LONDON, Feb 26 (Reuters) - British police are still disproportionately using stop and search powers against Black and other ethnic minority groups, and cannot explain why, a report by the policing watchdog said on Friday.

Stop and search gives officers the power to frisk someone under specific circumstances, for example if they have a reasonable suspicion that the person is carrying drugs or a weapon.

Police say it is a vital tool in tackling crime and the British government is currently planning legislation to increase stop and search powers.

But campaigners argue that unnecessary use of stop and search exacerbates tensions, and it was a major issue behind the Black Lives Matter protests seen across Britain last summer.

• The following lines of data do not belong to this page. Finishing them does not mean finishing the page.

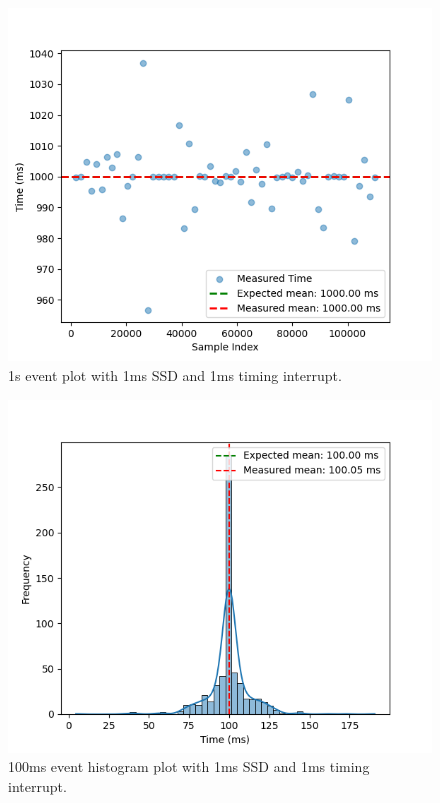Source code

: \begin{figure}[h]
\begin{minipage}{0.5\textwidth}
    \includegraphics[width=1\linewidth]{figures/scatter_1000ssd_1s_new.png}
    \caption{1s event plot with 1ms SSD and 1ms timing interrupt.} 
    \label{fig:1s_after}
  \end{minipage}
\end{figure}


\begin{figure}[h]
  \centering
  \begin{minipage}{0.49\textwidth}
    \centering
    \includegraphics[width=1\linewidth]{figures/100ms_histogram_plot_new.png}
    \caption{100ms event histogram plot with 1ms SSD and 1ms timing interrupt.} 
    \label{fig:histogram_after}
  \end{minipage}
\end{figure}

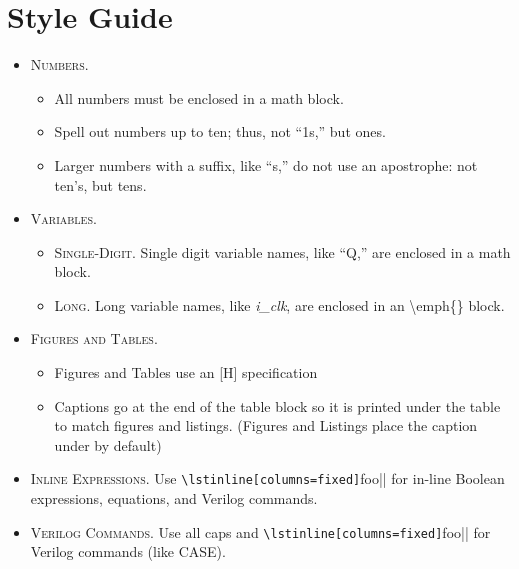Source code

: \chapter*{Style Guide}
\thispagestyle{empty}

\begin{itemize}

  \item \textsc{Numbers}. 
  
  \begin{itemize}
    \item All numbers must be enclosed in a math block.
    \item Spell out numbers up to ten; thus, not ``1s,'' but ones.
    \item Larger numbers with a suffix, like ``s,'' do not use an apostrophe: not ten's, but tens.
  \end{itemize}

  \item \textsc{Variables}. 
  
  \begin{itemize}
    \item \textsc{Single-Digit}. Single digit variable names, like ``Q,'' are enclosed in a math block.
    \item \textsc{Long}. Long variable names, like \emph{i\_clk}, are enclosed in an \textbackslash emph\{\} block.
  \end{itemize}

  \item \textsc{Figures and Tables}.
  
  \begin{itemize}
    \item Figures and Tables use an [H] specification
    \item Captions go at the end of the table block so it is printed under the table to match figures and listings. (Figures and Listings place the caption under by default)
  \end{itemize}
  
  \item \textsc{Inline Expressions}. Use \lstinline[columns=fixed]|\lstinline[columns=fixed]|foo|| for in-line Boolean expressions, equations, and Verilog commands.

  \item \textsc{Verilog Commands}. Use all caps and  \lstinline[columns=fixed]|\lstinline[columns=fixed]|foo|| for Verilog commands (like CASE).


\end{itemize}
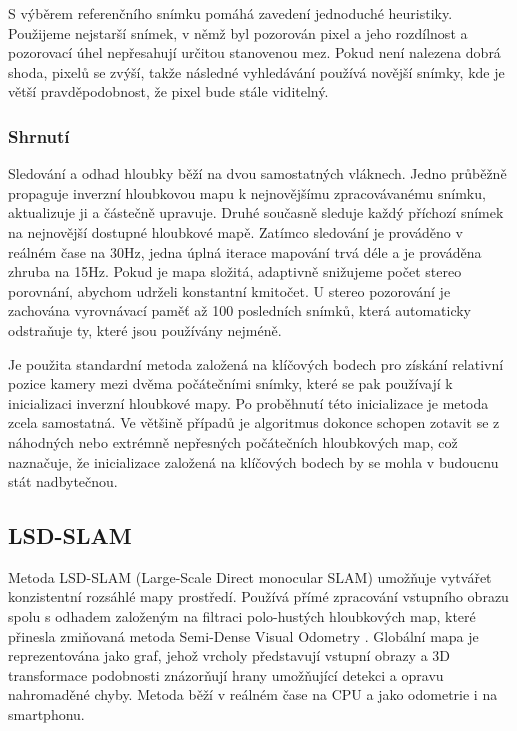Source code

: \documentclass[12pt,a4paper]{article}
\begin{document}
S výběrem referenčního snímku pomáhá zavedení jednoduché heuristiky. Použijeme nejstarší snímek, v němž byl pozorován pixel a jeho rozdílnost a pozorovací úhel nepře\-sahují určitou stanovenou mez. Pokud není nalezena dobrá shoda,  pixelů se zvýší, takže následné vyhledávání používá novější snímky, kde je větší pravděpodobnost, že pixel bude stále viditelný.


\subsubsection{Shrnutí}
Sledování a odhad hloubky běží na dvou samostatných vláknech. Jedno průběžně propaguje inverzní hloubkovou mapu k nejnovějšímu zpracovávanému snímku, aktualizuje ji a částečně upravuje. Druhé současně sleduje každý příchozí snímek na nejnovější dostupné hloubkové mapě. Zatímco sledování je prováděno v reálném čase na 30Hz, jedna úplná iterace mapování trvá déle a je prováděna zhruba na 15Hz. Pokud je mapa složitá, adaptivně snižujeme počet stereo porovnání, abychom udrželi konstantní kmitočet. U stereo pozorování je zachována vyrovnávací paměť až 100 posledních snímků, která automaticky odstraňuje ty, které jsou používány nejméně.

Je použita standardní metoda založená na klíčových bodech pro získání relativní pozice kamery mezi dvěma počátečními snímky, které se pak používají k inicializaci inverzní hloubkové mapy. Po proběhnutí této inicializace je metoda zcela samostatná. Ve většině případů je algoritmus dokonce schopen zotavit se z náhodných nebo extrémně nepřesných počátečních hloubkových map, což naznačuje, že inicializace založená na klíčových bodech by se mohla v budoucnu stát nadbytečnou.

\subsection{LSD-SLAM}
Metoda LSD-SLAM (Large-Scale Direct monocular SLAM) umožňuje vytvářet konzistentní rozsáhlé mapy prostředí. Používá přímé zpracování vstupního obrazu spolu s odhadem založeným na filtraci polo-hustých hloubkových map, které přinesla zmiňovaná metoda Semi-Dense Visual Odometry \cite{Semi-Dense_VO}. Globální mapa je reprezentována jako graf, jehož vrcholy představují vstupní obrazy a 3D transformace podobnosti znázorňují hrany umožňující detekci a opravu nahromaděné chyby. Metoda běží v reálném čase na CPU a jako odometrie i na smartphonu.
\end{document}

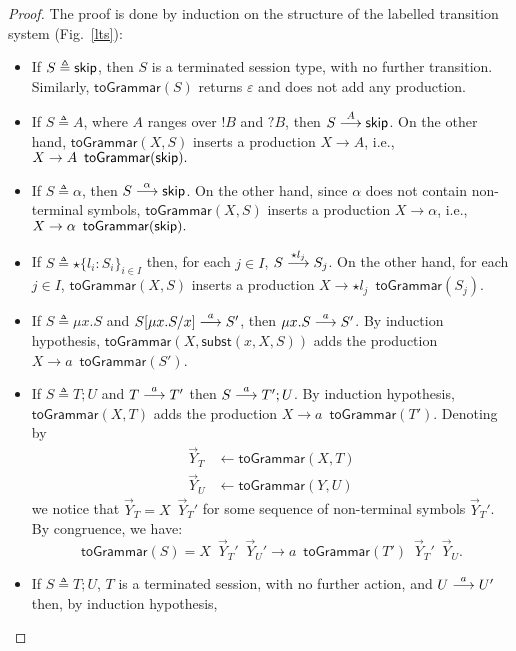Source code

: \begin{proof}
The proof is done by induction on the structure of the labelled 
transition system (Fig.~\ref{lts}):
\begin{itemize}
	\item If $S\triangleq \skipk$, then $S$ is a terminated 
	      session type, with no further transition. Similarly, 
	      $\mathsf{toGrammar}(S)$ returns $\varepsilon$ and 
	      does not add any production.
	\item If $S\triangleq A$, where $A$ ranges over $!B$ and $?B$, 
	      then $S  \LTSderives[A] \skipk$. On the other hand, 
	      $\mathsf{toGrammar}(X,S)$ inserts a production $X\rightarrow A$, 
	      i.e., $X\rightarrow A \enspace  \mathsf{toGrammar}(\skipk).$  
	\item If $S \triangleq \alpha$, then $S   \LTSderives[\alpha] \skipk$. 
	      On the other hand, since $\alpha$ does not contain non-terminal 
	      symbols, $\mathsf{toGrammar}(X,S)$ inserts a production 
	      $X\rightarrow \alpha$, i.e.,  $X\rightarrow \alpha \enspace 
	      \mathsf{toGrammar}(\skipk).$
	\item If $S\triangleq \star\{l_i\colon S_i\}_{i\in I}$ then, for each 
          $j\in I$, $S \LTSderives[\star l_j] S_j$. On the other hand, 
          for each $j\in I$, $\mathsf{toGrammar}(X,S)$ inserts a production 
          $X\rightarrow \star l_j \enspace \mathsf{toGrammar}(S_j)$.
	\item If $S\triangleq \mu x.S$ and $S[\mu x.S/x] \LTSderives[a] S'$, 
	      then $\mu x.S \LTSderives[a] S'$. By induction hypothesis, 
	      $\mathsf{toGrammar}(X,\mathsf{subst}(x,X,S))$ adds the production 
	      $X \rightarrow a\enspace  \mathsf{toGrammar}(S')$.
	\item If $S\triangleq T;U$ and $T \LTSderives[a] T'$ then $S \LTSderives[a] T';U$. 
	      By induction hypothesis, $\mathsf{toGrammar}(X,T)$ adds the production 
	      $X\rightarrow a \enspace \mathsf{toGrammar}(T')$.
		Denoting by 
		\begin{align*}
			\vec Y_T &\leftarrow \mathsf{toGrammar}(X,T)\\
			\vec Y_U &\leftarrow \mathsf{toGrammar}(Y,U)
		\end{align*}
		we notice that $\vec Y_T = X \enspace \vec Y_T'$ for some 
		sequence of non-terminal symbols $\vec Y_T'$. By congruence, we have: 
		\[\mathsf{toGrammar}(S) = X \enspace \vec Y_T' \enspace \vec Y_U' 
		\rightarrow a \enspace \mathsf{toGrammar}(T') \enspace \vec  Y_T' 
		\enspace \vec Y_U.\]
	\item If $S\triangleq T;U$, $T$ is a terminated session, with no further 
	      action, and $U \LTSderives[a] U'$ then, by induction hypothesis, 
	

\end{itemize}
\end{proof}
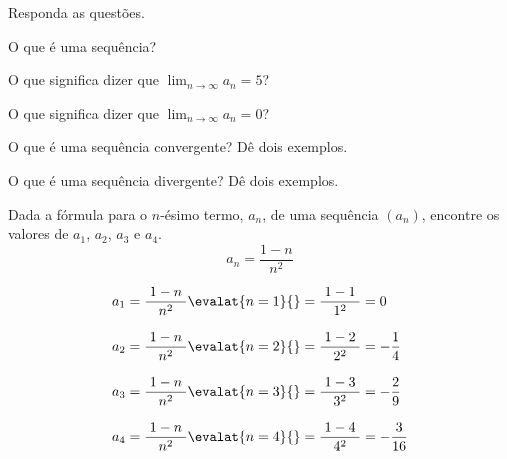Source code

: \begin{exercises}

\begin{exercise}
  Responda as questões.
  \begin{alphalist}
    \item O que é uma sequência?
    \item O que significa dizer que \(\lim_{n\to\infty} a_n = 5 \)?
    \item O que significa dizer que \(\lim_{n\to\infty} a_n = 0 \)?
    \item O que é uma sequência convergente? Dê dois exemplos.
    \item O que é uma sequência divergente? Dê dois exemplos.
  \end{alphalist}
\end{exercise}

\begin{exercise}
Dada a fórmula para o $n$-ésimo termo, $a_n$, de uma sequência $(a_n)$,
encontre os valores de $a_1$, $a_2$, $a_3$ e $a_4$.
\[
  a_n = \frac{1-n}{n^2}
\]
\begin{answer}
\begin{align*}
  a_1 & = \dfrac{\;1-n\;}{n^2}\evalat{n=1}{} = \dfrac{\;1-1\;}{1^2} = 0              \\[3mm]
  a_2 & = \dfrac{\;1-n\;}{n^2}\evalat{n=2}{} = \dfrac{\;1-2\;}{2^2} = -\dfrac{1}{4}  \\[3mm]
  a_3 & = \dfrac{\;1-n\;}{n^2}\evalat{n=3}{} = \dfrac{\;1-3\;}{3^2} = -\dfrac{2}{9}  \\[3mm]
  a_4 & = \dfrac{\;1-n\;}{n^2}\evalat{n=4}{} = \dfrac{\;1-4\;}{4^2} = -\dfrac{3}{16}
\end{align*}
\end{answer}
\end{exercise}


\end{exercises}
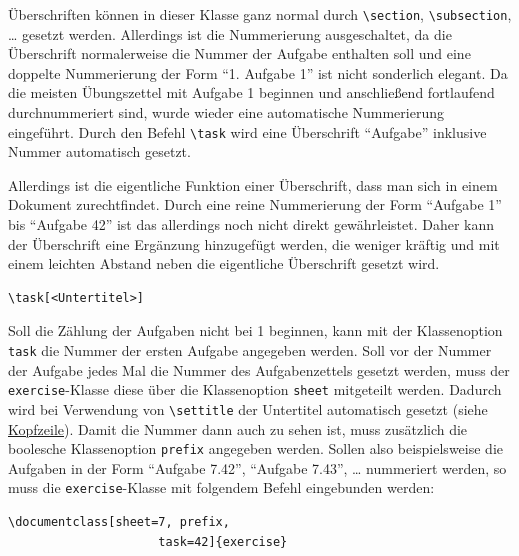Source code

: \documentclass{exercise}
\begin{document}
  \label{section-aufgaben}
    Überschriften können in dieser Klasse ganz normal durch \lstinline{\section}, \lstinline{\subsection}, \ldots{} gesetzt werden. Allerdings ist die Nummerierung ausgeschaltet, da die Überschrift normalerweise die Nummer der Aufgabe enthalten soll und eine doppelte Nummerierung der Form \enquote{1. Aufgabe 1} ist nicht sonderlich elegant. Da die meisten Übungszettel mit Aufgabe 1 beginnen und anschließend fortlaufend durchnummeriert sind, wurde wieder eine automatische Nummerierung eingeführt. Durch den Befehl \lstinline-\task- wird eine Überschrift \enquote{Aufgabe} inklusive Nummer automatisch gesetzt.

    Allerdings ist die eigentliche Funktion einer Überschrift, dass man sich in einem Dokument zurechtfindet. Durch eine reine Nummerierung der Form \enquote{Aufgabe 1} bis \enquote{Aufgabe 42} ist das allerdings noch nicht direkt gewährleistet. Daher kann der Überschrift eine Ergänzung hinzugefügt werden, die weniger kräftig und mit einem leichten Abstand neben die eigentliche Überschrift gesetzt wird.
    \begin{lstlisting}[gobble=6]
      \task[<Untertitel>]
    \end{lstlisting}

    Soll die Zählung der Aufgaben nicht bei 1 beginnen, kann mit der Klassenoption \texttt{task} die Nummer der ersten Aufgabe angegeben werden. Soll vor der Nummer der Aufgabe jedes Mal die Nummer des Aufgabenzettels gesetzt werden, muss der \texttt{exercise}-Klasse diese über die Klassenoption \lstinline{sheet} mitgeteilt werden. Dadurch wird bei Verwendung von \lstinline-\settitle- der Untertitel automatisch gesetzt (siehe \hyperref[section-kopfzeile]{Kopfzeile}). Damit die Nummer dann auch zu sehen ist, muss zusätzlich die boolesche Klassenoption \lstinline{prefix} angegeben werden. Sollen also beispielsweise die Aufgaben in der Form \enquote{Aufgabe 7.42}, \enquote{Aufgabe 7.43}, \ldots{} nummeriert werden, so muss die \texttt{exercise}-Klasse mit folgendem Befehl eingebunden werden:
    \begin{lstlisting}[gobble=6]
      \documentclass[sheet=7, prefix,
                     task=42]{exercise}
    \end{lstlisting}
\end{document}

The watchdog, Her Majesty's Inspectorate of Constabulary and Fire & Rescue Services, said in its report that, unless forces could give a reason for the imbalance, they risked losing the trust of communities, adding that 35 years after the power was first introduced, no force fully understood its impact.

"The tragic killing of George Floyd in America in early 2020, and subsequent protests in the UK and globally, have highlighted once again the significant impact that police interaction can have," said HM Inspector of Constabulary Wendy Williams.

"We know that the proportion of stop and searches that actually find drugs is very low, and the disproportionate use of these powers on BAME people is having a damaging impact on public trust."

The report said that in 2019/20 people from Black, Asian and other ethnic minority (BAME) groups were over four times more likely to be stopped and searched than white people. That figure rose to nine times more likely for Black people.

Reponding to the report, Amanda Pearson from the National Police Chiefs' Council said they agreed that more needed to be done to address concerns about disproportionality.

"We are currently developing plans that will enable us to do that, and do it as quickly as possible," she said in a statement.

Home Secretary (interior minister) Priti Patel has said that stop and search works and that it is an essential tool in addressing a rise in knife crime, especially among young people.

"A minority will say these measures are disproportionate and will affect minority communities or claim that this is racism. That is simply not true," she told the Mail on Sunday newspaper last month.

"People will say these measures are controversial. But to me, when people are dying, that doesn't matter."